In Mississippi, streets and homes were flooded as far as six miles inland, and the eastbound lanes of Interstate 10 between Gulfport and Biloxi were impassible because of debris deposited in the roadway by floodwaters.

"This is our tsunami," Biloxi Mayor A.J. Holloway told the Biloxi Sun Herald newspaper, referring to the December 26, 2004, tsunami that killed more than 226,000 people in the Indian Ocean region.

A man in Biloxi told CNN affiliate WKRG-TV he believed his wife was killed after she was ripped from his grasp when their home split in half.

"I held her hand as tight as I could," the man said. "She told me, 'You can't hold me.' She told me to take care of the kids and the grandkids ... we ain't got nowhere to go. I'm lost. That's all I had."

Hotel worker Suzanne Rodgers returned to her beachfront home near Biloxi, but, she told CNN, "there is nothing there. There's debris hanging from trees."

"All I found that belonged to me was a shoe," she said. "There's nothing left."

At least 30 people were killed at the St.
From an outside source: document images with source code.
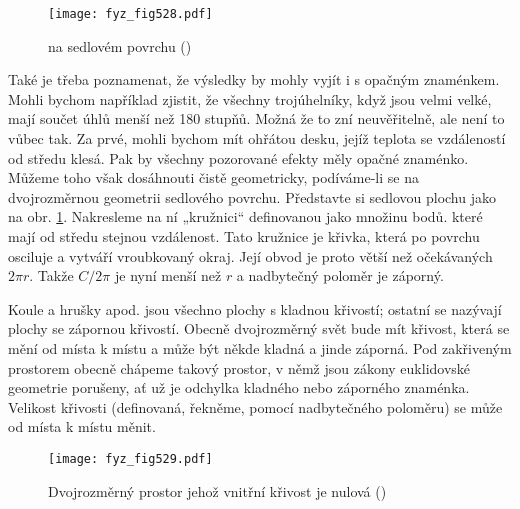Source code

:     \begin{figure}[ht!] %
      \centering
      \texttt{[image: fyz\_fig528.pdf]}
      \caption{ na sedlovém povrchu
               (\cite[s.~780]{Feynman02})}
      \label{fyz:fig528}
    \end{figure}
  
    Také je třeba poznamenat, že výsledky by mohly vyjít i s opačným znaménkem. Mohli bychom 
    například zjistit, že všechny trojúhelníky, když jsou velmi velké, mají součet úhlů menší než 
    \num{180} stupňů. Možná že to zní neuvěřitelně, ale není to vůbec tak. Za prvé, mohli bychom 
    mít ohřátou desku, jejíž teplota se vzdáleností od středu klesá. Pak by všechny pozorované 
    efekty měly opačné znaménko. Můžeme toho však dosáhnouti čistě geometricky, podíváme-li se na 
    dvojrozměrnou geometrii sedlového povrchu. Představte si sedlovou plochu jako na obr. 
    \ref{fyz:fig528}. Nakresleme na ní „kružnici“ definovanou jako množinu bodů. které mají od 
    středu stejnou vzdálenost. Tato kružnice je křivka, která po povrchu osciluje a vytváří 
    vroubkovaný okraj. Její obvod je proto větší než očekávaných \(2\pi r\). Takže \(C/2\pi\) je 
    nyní menší než \(r\) a nadbytečný  poloměr je záporný. 
    
    Koule a hrušky apod. jsou všechno plochy s kladnou křivostí; ostatní se nazývají plochy se 
    zápornou křivostí. Obecně dvojrozměrný svět bude mít křivost, která se mění od místa k místu a 
    může být někde kladná a jinde záporná. Pod zakřiveným prostorem obecně chápeme takový prostor, 
    v němž jsou zákony euklidovské geometrie porušeny, ať už je odchylka kladného nebo záporného 
    znaménka. Velikost křivosti (definovaná, řekněme, pomocí nadbytečného poloměru) se může od 
    místa k místu měnit.

    \begin{figure}[ht!] %
      \centering
      \texttt{[image: fyz\_fig529.pdf]}
      \caption{Dvojrozměrný prostor jehož vnitřní křivost je nulová
               (\cite[s.~781]{Feynman02})}
      \label{fyz:fig529}
    \end{figure}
Charles apartment complex, near the beach in the casino resort town of Biloxi, said Kelly Jakubic with the county's Emergency Operations Center.
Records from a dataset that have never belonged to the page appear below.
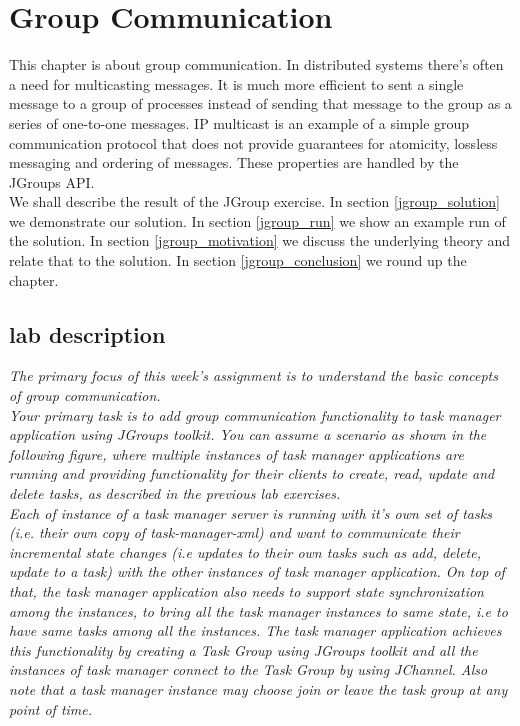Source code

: \chapter{Group Communication}
\minitoc


This chapter is about group communication. In distributed systems there's often a need for multicasting messages. It is much more efficient to sent a single message to a group of processes instead of sending that message to the group as a series of one-to-one messages. IP multicast is an example of a simple group communication protocol that does not provide guarantees for atomicity, lossless messaging and ordering of messages. These properties are handled by the JGroups API.  \\

We shall describe the result of the JGroup exercise. In section \ref{jgroup_solution} we demonstrate our solution. In section \ref{jgroup_run} we show an example run of the solution. In section \ref{jgroup_motivation} we discuss the underlying theory and relate that to the solution. In section \ref{jgroup_conclusion} we round up the chapter.


\section{lab description}

\textit{The primary focus of this week’s assignment is to understand the basic concepts of group communication.} \\

\textit{Your primary task is to add group communication functionality to task manager application using JGroups toolkit. You can assume a scenario as shown in the following figure, where multiple instances of task manager applications are running and providing functionality for their clients to create, read, update and delete tasks, as described in the previous lab exercises.}\\

\textit{Each of instance of a task manager server is running with it’s own set of tasks (i.e. their own copy of task-manager-xml) and want to communicate their incremental state changes (i.e updates to their own tasks such as add, delete, update to a task) with the other instances of task manager application.  On top of that, the task manager application also needs to support state synchronization among the instances, to bring all the task manager instances to same state, i.e to have same tasks among all the instances. The task manager application  achieves this functionality by creating a Task Group using JGroups toolkit and all the instances of task manager connect to the Task Group by using JChannel. Also note that a task manager instance may choose join or leave the task group at any point of time.}\\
Separately, the Mississippi Emergency Management Agency in Jackson confirmed five Katrina-related deaths, a spokeswoman said.

Two people lost their lives in storm-related traffic accidents in Alabama.

New Orleans levee breaks

Water poured into New Orleans from Lake Pontchartrain after a two-block-long breach opened overnight in a section of a levee that protects the low-lying city.

Nagin had said that about 80 percent of the city was flooded and that some areas were under 20 feet of water.

"My heart is heavy tonight," Nagin said in the interview on CNN affiliate WWL-TV. "I don't have any good news to share."

In the city's 9th Ward neighborhood, rescue efforts continued throughout the night, with authorities in boats plucking residents from submerged homes after water topped another levee.

CNN's Adaora Udoji, monitoring the rescue efforts, said authorities had ferried at least 500 people from their homes, flooded with as much as six feet of water. Some residents reported water rose so fast they did not have time to grab their shoes.

Louisiana Gov. Kathleen Blanco told CNN Monday that a 50-inch water main was severed during the storm, cutting the supply of drinkable water.

In Mobile, Alabama, the storm pushed water from Mobile Bay into downtown, submerging large sections of the city, and officials imposed a dusk-to-dawn curfew.

An oil drilling platform broke away from its moorings and lodged under a bridge that carries U.S. Highway 98 over the Mobile River.

The Alabama National Guard activated 450 troops to secure Mobile. Two other Alabama battalions, or about 800 troops, were activated to assist in Mississippi.

When can I go home?

The Federal Emergency Management Agency is preparing to house "at least tens of thousands of victims ... for literally months on end," the agency's director, Michael Brown, said Monday night.

Veteran FEMA staffers who have surveyed the destruction are reporting some of the worst damage they have ever seen, he said.

Louisiana and Mississippi officials urged evacuees as well as those stranded by flooding from the storm to stay put.

"It's too dangerous to come home," said Blanco, who ordered state police to block re-entry routes to all but emergency workers.

The American Red Cross said it is launching the largest relief operation in its history.

More than 75,000 people are being housed in nearly 240 shelters across the region, and Red Cross President Marty Evans told CNN, "We expect that to grow" as people who can't return home seek somewhere to stay.

More than 1.3 million homes and businesses in Louisiana, Mississippi and Alabama were without electricity, according to utility companies serving the region.

As of 5 a.m. ET Tuesday, Katrina was about 35 miles northeast of Tupelo, Mississippi, according to the National Hurricane Center. The center's next update will be at 11 a.m.

The storm was headed north Monday night through Mississippi toward Tennessee and the Ohio River Valley. But even as a tropical storm, Katrina was still causing plenty of trouble.

Katrina's outer bands spawned tornados in Georgia Monday evening. Three twisters were reported in Georgia, one in central Peach County and two in the northwest counties of Carroll and Paulding. One person in Carroll County was critically injured.